**Exercise objective**. Below are records. Find each line in them that holds the word "partial" and copy it.

Pictures paired with source code

::::::::::

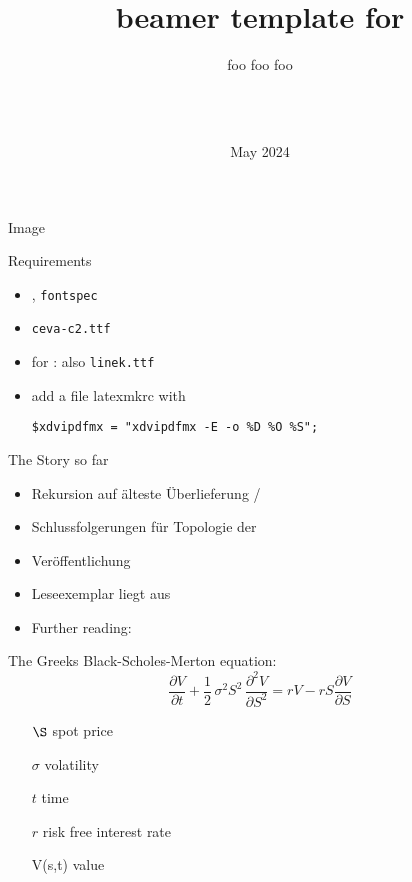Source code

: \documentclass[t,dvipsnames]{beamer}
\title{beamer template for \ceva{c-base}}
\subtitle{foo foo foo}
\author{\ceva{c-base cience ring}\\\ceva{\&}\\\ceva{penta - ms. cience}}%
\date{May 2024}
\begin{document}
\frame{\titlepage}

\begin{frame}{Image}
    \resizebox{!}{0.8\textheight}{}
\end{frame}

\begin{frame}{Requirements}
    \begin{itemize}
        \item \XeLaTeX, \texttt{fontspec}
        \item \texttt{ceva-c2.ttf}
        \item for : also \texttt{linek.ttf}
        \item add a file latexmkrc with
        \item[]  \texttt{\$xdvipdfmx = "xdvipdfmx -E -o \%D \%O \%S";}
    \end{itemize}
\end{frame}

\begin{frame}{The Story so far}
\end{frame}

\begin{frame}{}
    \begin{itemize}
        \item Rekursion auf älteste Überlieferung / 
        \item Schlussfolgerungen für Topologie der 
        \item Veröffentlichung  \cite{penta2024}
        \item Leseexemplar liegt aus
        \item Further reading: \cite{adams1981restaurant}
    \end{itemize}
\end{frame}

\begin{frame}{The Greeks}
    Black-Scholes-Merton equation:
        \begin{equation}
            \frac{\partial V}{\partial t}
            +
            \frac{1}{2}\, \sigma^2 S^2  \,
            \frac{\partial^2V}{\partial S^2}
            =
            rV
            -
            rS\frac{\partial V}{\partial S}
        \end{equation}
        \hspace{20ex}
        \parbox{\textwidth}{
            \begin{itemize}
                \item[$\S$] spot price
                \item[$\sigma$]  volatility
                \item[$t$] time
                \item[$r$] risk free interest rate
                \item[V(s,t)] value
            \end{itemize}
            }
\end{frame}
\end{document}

::::::::::

**Answer area**.
            \frac{\partial V}{\partial t}
            \frac{\partial^2V}{\partial S^2}
            rS\frac{\partial V}{\partial S}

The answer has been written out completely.